Task goal » Output all the entries below. Each must match exactly.

──────────

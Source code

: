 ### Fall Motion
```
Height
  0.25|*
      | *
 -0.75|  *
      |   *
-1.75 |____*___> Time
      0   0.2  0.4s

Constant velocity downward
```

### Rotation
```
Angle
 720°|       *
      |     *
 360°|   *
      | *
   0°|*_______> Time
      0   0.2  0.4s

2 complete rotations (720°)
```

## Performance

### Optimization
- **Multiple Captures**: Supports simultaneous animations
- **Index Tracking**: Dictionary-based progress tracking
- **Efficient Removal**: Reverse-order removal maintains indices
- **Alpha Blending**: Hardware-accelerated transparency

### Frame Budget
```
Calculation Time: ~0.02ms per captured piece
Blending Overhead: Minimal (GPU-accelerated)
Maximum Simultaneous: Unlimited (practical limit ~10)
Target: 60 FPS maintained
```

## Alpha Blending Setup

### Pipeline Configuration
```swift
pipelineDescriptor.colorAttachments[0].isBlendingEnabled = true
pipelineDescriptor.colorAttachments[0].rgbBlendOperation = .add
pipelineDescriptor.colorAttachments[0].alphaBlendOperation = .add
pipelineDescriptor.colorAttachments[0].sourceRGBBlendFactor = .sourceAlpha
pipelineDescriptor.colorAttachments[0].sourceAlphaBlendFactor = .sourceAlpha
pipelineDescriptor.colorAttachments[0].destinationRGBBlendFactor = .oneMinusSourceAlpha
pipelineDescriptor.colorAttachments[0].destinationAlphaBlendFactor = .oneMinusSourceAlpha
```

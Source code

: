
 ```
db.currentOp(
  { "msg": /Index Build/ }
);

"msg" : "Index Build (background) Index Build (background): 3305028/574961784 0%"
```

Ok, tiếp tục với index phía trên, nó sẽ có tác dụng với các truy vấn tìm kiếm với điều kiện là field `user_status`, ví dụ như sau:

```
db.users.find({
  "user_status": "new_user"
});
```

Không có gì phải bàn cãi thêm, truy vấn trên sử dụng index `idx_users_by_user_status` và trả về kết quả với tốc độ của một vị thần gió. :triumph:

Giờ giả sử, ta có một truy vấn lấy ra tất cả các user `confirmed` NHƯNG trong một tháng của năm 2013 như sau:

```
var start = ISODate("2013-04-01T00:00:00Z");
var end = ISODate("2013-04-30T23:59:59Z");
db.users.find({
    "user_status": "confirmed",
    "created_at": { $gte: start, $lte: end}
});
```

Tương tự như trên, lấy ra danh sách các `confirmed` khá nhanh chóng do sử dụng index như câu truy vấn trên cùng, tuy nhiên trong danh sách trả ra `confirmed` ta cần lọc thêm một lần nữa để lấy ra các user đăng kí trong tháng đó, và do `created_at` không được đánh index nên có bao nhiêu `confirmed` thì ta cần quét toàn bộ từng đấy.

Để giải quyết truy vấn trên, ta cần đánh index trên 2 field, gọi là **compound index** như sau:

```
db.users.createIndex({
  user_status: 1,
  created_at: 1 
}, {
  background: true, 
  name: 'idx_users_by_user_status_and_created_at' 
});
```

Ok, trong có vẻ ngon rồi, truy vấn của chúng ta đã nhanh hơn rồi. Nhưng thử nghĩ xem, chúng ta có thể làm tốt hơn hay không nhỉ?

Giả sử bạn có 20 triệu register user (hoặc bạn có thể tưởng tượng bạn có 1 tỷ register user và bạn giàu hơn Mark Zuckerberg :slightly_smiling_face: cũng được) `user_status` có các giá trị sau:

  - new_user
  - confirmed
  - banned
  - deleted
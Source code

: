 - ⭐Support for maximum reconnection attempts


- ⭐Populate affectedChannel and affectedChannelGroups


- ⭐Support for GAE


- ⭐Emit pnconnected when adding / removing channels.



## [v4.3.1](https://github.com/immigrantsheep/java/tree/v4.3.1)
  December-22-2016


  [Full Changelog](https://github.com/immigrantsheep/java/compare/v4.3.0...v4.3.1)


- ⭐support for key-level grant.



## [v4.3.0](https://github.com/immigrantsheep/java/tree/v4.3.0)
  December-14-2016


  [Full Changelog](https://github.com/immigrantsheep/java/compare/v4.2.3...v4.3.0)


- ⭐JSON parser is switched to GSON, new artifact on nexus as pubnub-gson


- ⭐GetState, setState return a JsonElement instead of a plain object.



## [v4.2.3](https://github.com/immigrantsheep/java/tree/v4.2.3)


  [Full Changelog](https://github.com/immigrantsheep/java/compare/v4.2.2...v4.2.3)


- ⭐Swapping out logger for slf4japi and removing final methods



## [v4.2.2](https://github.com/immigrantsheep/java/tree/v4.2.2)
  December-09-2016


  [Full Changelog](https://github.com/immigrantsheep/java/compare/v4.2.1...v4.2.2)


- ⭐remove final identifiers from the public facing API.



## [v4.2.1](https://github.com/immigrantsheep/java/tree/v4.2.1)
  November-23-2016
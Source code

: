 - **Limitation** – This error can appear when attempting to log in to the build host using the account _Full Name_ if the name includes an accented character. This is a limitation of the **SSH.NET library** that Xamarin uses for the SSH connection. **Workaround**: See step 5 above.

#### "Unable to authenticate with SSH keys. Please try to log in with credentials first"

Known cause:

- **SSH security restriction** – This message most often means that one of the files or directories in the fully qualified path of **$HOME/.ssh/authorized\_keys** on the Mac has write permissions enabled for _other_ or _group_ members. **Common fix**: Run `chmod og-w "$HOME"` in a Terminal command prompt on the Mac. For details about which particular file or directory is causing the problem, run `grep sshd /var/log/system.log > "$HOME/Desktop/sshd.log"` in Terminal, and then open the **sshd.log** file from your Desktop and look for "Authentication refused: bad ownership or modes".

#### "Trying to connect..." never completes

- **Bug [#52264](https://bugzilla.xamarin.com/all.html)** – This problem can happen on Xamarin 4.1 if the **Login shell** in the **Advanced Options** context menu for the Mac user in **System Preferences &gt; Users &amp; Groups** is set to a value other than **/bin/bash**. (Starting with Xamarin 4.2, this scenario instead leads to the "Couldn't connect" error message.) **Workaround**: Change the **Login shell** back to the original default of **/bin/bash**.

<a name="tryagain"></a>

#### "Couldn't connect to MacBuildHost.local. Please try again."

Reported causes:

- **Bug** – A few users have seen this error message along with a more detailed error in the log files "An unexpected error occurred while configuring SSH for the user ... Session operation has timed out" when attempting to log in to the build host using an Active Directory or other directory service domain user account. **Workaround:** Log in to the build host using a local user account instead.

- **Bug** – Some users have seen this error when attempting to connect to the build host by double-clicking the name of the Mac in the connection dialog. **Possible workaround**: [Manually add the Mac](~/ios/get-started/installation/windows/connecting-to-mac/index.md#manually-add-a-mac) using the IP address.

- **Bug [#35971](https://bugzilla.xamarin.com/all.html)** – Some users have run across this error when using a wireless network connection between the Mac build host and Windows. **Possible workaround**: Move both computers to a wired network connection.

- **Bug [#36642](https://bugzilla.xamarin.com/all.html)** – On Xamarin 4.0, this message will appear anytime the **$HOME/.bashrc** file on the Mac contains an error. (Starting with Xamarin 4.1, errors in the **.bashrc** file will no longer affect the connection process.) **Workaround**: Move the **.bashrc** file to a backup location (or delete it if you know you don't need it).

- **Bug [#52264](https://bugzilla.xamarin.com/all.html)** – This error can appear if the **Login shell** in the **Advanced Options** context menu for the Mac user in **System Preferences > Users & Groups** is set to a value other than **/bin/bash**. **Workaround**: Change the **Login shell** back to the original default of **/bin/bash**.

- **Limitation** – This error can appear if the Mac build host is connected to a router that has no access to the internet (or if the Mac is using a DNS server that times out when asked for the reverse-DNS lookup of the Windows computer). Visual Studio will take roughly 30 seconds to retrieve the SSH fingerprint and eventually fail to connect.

──────────

Output below »
Source code

: ### Fall Motion
```
Height
  0.25|*
      | *
 -0.75|  *
      |   *
-1.75 |____*___> Time
      0   0.2  0.4s

Constant velocity downward
```

### Rotation
```
Angle
 720°|       *
      |     *
 360°|   *
      | *
   0°|*_______> Time
      0   0.2  0.4s

2 complete rotations (720°)
```

## Performance

### Optimization
- **Multiple Captures**: Supports simultaneous animations
- **Index Tracking**: Dictionary-based progress tracking
- **Efficient Removal**: Reverse-order removal maintains indices
- **Alpha Blending**: Hardware-accelerated transparency

### Frame Budget
```
Calculation Time: ~0.02ms per captured piece
Blending Overhead: Minimal (GPU-accelerated)
Maximum Simultaneous: Unlimited (practical limit ~10)
Target: 60 FPS maintained
```

## Alpha Blending Setup

### Pipeline Configuration
```swift
pipelineDescriptor.colorAttachments[0].isBlendingEnabled = true
pipelineDescriptor.colorAttachments[0].rgbBlendOperation = .add
pipelineDescriptor.colorAttachments[0].alphaBlendOperation = .add
pipelineDescriptor.colorAttachments[0].sourceRGBBlendFactor = .sourceAlpha
pipelineDescriptor.colorAttachments[0].sourceAlphaBlendFactor = .sourceAlpha
pipelineDescriptor.colorAttachments[0].destinationRGBBlendFactor = .oneMinusSourceAlpha
pipelineDescriptor.colorAttachments[0].destinationAlphaBlendFactor = .oneMinusSourceAlpha
```

Source code

:
 ```
db.currentOp(
  { "msg": /Index Build/ }
);

"msg" : "Index Build (background) Index Build (background): 3305028/574961784 0%"
```

Ok, tiếp tục với index phía trên, nó sẽ có tác dụng với các truy vấn tìm kiếm với điều kiện là field `user_status`, ví dụ như sau:

```
db.users.find({
  "user_status": "new_user"
});
```

Không có gì phải bàn cãi thêm, truy vấn trên sử dụng index `idx_users_by_user_status` và trả về kết quả với tốc độ của một vị thần gió. :triumph:

Giờ giả sử, ta có một truy vấn lấy ra tất cả các user `confirmed` NHƯNG trong một tháng của năm 2013 như sau:

```
var start = ISODate("2013-04-01T00:00:00Z");
var end = ISODate("2013-04-30T23:59:59Z");
db.users.find({
    "user_status": "confirmed",
    "created_at": { $gte: start, $lte: end}
});
```

Tương tự như trên, lấy ra danh sách các `confirmed` khá nhanh chóng do sử dụng index như câu truy vấn trên cùng, tuy nhiên trong danh sách trả ra `confirmed` ta cần lọc thêm một lần nữa để lấy ra các user đăng kí trong tháng đó, và do `created_at` không được đánh index nên có bao nhiêu `confirmed` thì ta cần quét toàn bộ từng đấy.

Để giải quyết truy vấn trên, ta cần đánh index trên 2 field, gọi là **compound index** như sau:

```
db.users.createIndex({
  user_status: 1,
  created_at: 1 
}, {
  background: true, 
  name: 'idx_users_by_user_status_and_created_at' 
});
```

Ok, trong có vẻ ngon rồi, truy vấn của chúng ta đã nhanh hơn rồi. Nhưng thử nghĩ xem, chúng ta có thể làm tốt hơn hay không nhỉ?

Giả sử bạn có 20 triệu register user (hoặc bạn có thể tưởng tượng bạn có 1 tỷ register user và bạn giàu hơn Mark Zuckerberg :slightly_smiling_face: cũng được) `user_status` có các giá trị sau:

  - new_user
  - confirmed
  - banned
  - deleted
Source code

: - ⭐Support for maximum reconnection attempts


- ⭐Populate affectedChannel and affectedChannelGroups


- ⭐Support for GAE


- ⭐Emit pnconnected when adding / removing channels.



## [v4.3.1](https://github.com/immigrantsheep/java/tree/v4.3.1)
  December-22-2016


  [Full Changelog](https://github.com/immigrantsheep/java/compare/v4.3.0...v4.3.1)


- ⭐support for key-level grant.



## [v4.3.0](https://github.com/immigrantsheep/java/tree/v4.3.0)
  December-14-2016


  [Full Changelog](https://github.com/immigrantsheep/java/compare/v4.2.3...v4.3.0)


- ⭐JSON parser is switched to GSON, new artifact on nexus as pubnub-gson


- ⭐GetState, setState return a JsonElement instead of a plain object.



## [v4.2.3](https://github.com/immigrantsheep/java/tree/v4.2.3)


  [Full Changelog](https://github.com/immigrantsheep/java/compare/v4.2.2...v4.2.3)


- ⭐Swapping out logger for slf4japi and removing final methods



## [v4.2.2](https://github.com/immigrantsheep/java/tree/v4.2.2)
  December-09-2016


  [Full Changelog](https://github.com/immigrantsheep/java/compare/v4.2.1...v4.2.2)


- ⭐remove final identifiers from the public facing API.



## [v4.2.1](https://github.com/immigrantsheep/java/tree/v4.2.1)
  November-23-2016
Source code

: - **Limitation** – This error can appear when attempting to log in to the build host using the account _Full Name_ if the name includes an accented character. This is a limitation of the **SSH.NET library** that Xamarin uses for the SSH connection. **Workaround**: See step 5 above.

#### "Unable to authenticate with SSH keys. Please try to log in with credentials first"

Known cause:

- **SSH security restriction** – This message most often means that one of the files or directories in the fully qualified path of **$HOME/.ssh/authorized\_keys** on the Mac has write permissions enabled for _other_ or _group_ members. **Common fix**: Run `chmod og-w "$HOME"` in a Terminal command prompt on the Mac. For details about which particular file or directory is causing the problem, run `grep sshd /var/log/system.log > "$HOME/Desktop/sshd.log"` in Terminal, and then open the **sshd.log** file from your Desktop and look for "Authentication refused: bad ownership or modes".

#### "Trying to connect..." never completes

- **Bug [#52264](https://bugzilla.xamarin.com/all.html)** – This problem can happen on Xamarin 4.1 if the **Login shell** in the **Advanced Options** context menu for the Mac user in **System Preferences &gt; Users &amp; Groups** is set to a value other than **/bin/bash**. (Starting with Xamarin 4.2, this scenario instead leads to the "Couldn't connect" error message.) **Workaround**: Change the **Login shell** back to the original default of **/bin/bash**.

<a name="tryagain"></a>

#### "Couldn't connect to MacBuildHost.local. Please try again."

Reported causes:

- **Bug** – A few users have seen this error message along with a more detailed error in the log files "An unexpected error occurred while configuring SSH for the user ... Session operation has timed out" when attempting to log in to the build host using an Active Directory or other directory service domain user account. **Workaround:** Log in to the build host using a local user account instead.

- **Bug** – Some users have seen this error when attempting to connect to the build host by double-clicking the name of the Mac in the connection dialog. **Possible workaround**: [Manually add the Mac](~/ios/get-started/installation/windows/connecting-to-mac/index.md#manually-add-a-mac) using the IP address.

- **Bug [#35971](https://bugzilla.xamarin.com/all.html)** – Some users have run across this error when using a wireless network connection between the Mac build host and Windows. **Possible workaround**: Move both computers to a wired network connection.

- **Bug [#36642](https://bugzilla.xamarin.com/all.html)** – On Xamarin 4.0, this message will appear anytime the **$HOME/.bashrc** file on the Mac contains an error. (Starting with Xamarin 4.1, errors in the **.bashrc** file will no longer affect the connection process.) **Workaround**: Move the **.bashrc** file to a backup location (or delete it if you know you don't need it).

- **Bug [#52264](https://bugzilla.xamarin.com/all.html)** – This error can appear if the **Login shell** in the **Advanced Options** context menu for the Mac user in **System Preferences > Users & Groups** is set to a value other than **/bin/bash**. **Workaround**: Change the **Login shell** back to the original default of **/bin/bash**.

- **Limitation** – This error can appear if the Mac build host is connected to a router that has no access to the internet (or if the Mac is using a DNS server that times out when asked for the reverse-DNS lookup of the Windows computer). Visual Studio will take roughly 30 seconds to retrieve the SSH fingerprint and eventually fail to connect.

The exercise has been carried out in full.